Just wanted to wish a very happy birthday :gift: :birthday: :balloons: arty: :stars: :bday:


----------



## greatcashmeres (Jul 13, 2008)

:birthday: Wishing a very special day for you! arty: 
:gift: Have fun! :balloons:


----------



## KW Farms (Jun 21, 2008)

:balloons: HAPPY BIRTHDAY!!! :balloons: Hope you have a wonderful and blessed day!


----------



## FarmGirl18 (Oct 5, 2007)

Happy Birthday Lori!! Hope your day is great! :birthday:


----------



## toth boer goats (Jul 20, 2008)

Happy birthday sweetgoats!!!


----------



## liz (Oct 5, 2007)

:balloons: *HAPPY BIRTHDAY LORI!!!* Hope you have a great day! arty:


----------



## StaceyRosado (Oct 5, 2007)

Happy Birthday to you, Happy birthday to you, Happy birthday dear Lori, happy birthday to you! :leap: :gift: :balloons:


----------



## Muddy Creek Farm (Oct 5, 2007)

HAPPY BIRTHDAY!!!!!!!!!!!! 

:stars: arty: :gift: :birthday: :balloons:


----------



## sweetgoats (Oct 18, 2007)

Thanks everyone.
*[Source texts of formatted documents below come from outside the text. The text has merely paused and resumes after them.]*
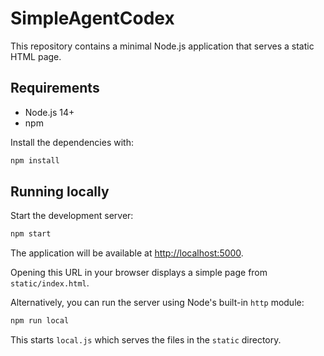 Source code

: # SimpleAgentCodex

This repository contains a minimal Node.js application that serves a static HTML page.

## Requirements

- Node.js 14+
- npm

Install the dependencies with:

```bash
npm install
```

## Running locally

Start the development server:

```bash
npm start
```

The application will be available at [http://localhost:5000](http://localhost:5000).

Opening this URL in your browser displays a simple page from `static/index.html`.

Alternatively, you can run the server using Node's built-in `http` module:

```bash
npm run local
```

This starts `local.js` which serves the files in the `static` directory.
Sorry I did not see this earlier but like I said in another post I was at the State Fair on my Birthday. One of my 4Hers told the announcer that it was my Birthday and they all sang to me.  I guess I turned all sorts of red because I was in the middle of the show ring.
Thanks


----------



## goathappy (Oct 5, 2007)

Don't know how I missed this, happy belated birthday!! :birthday:


----------



## alyssa_romine (Oct 5, 2007)

Your Welcome Lori!!!


----------



## Hailee's Herd (Oct 5, 2007)

I hope you hade a wonderful birthday!!!! Sorry I am late; I was having some pc issues. 

:birthday: :birthday: :stars:


----------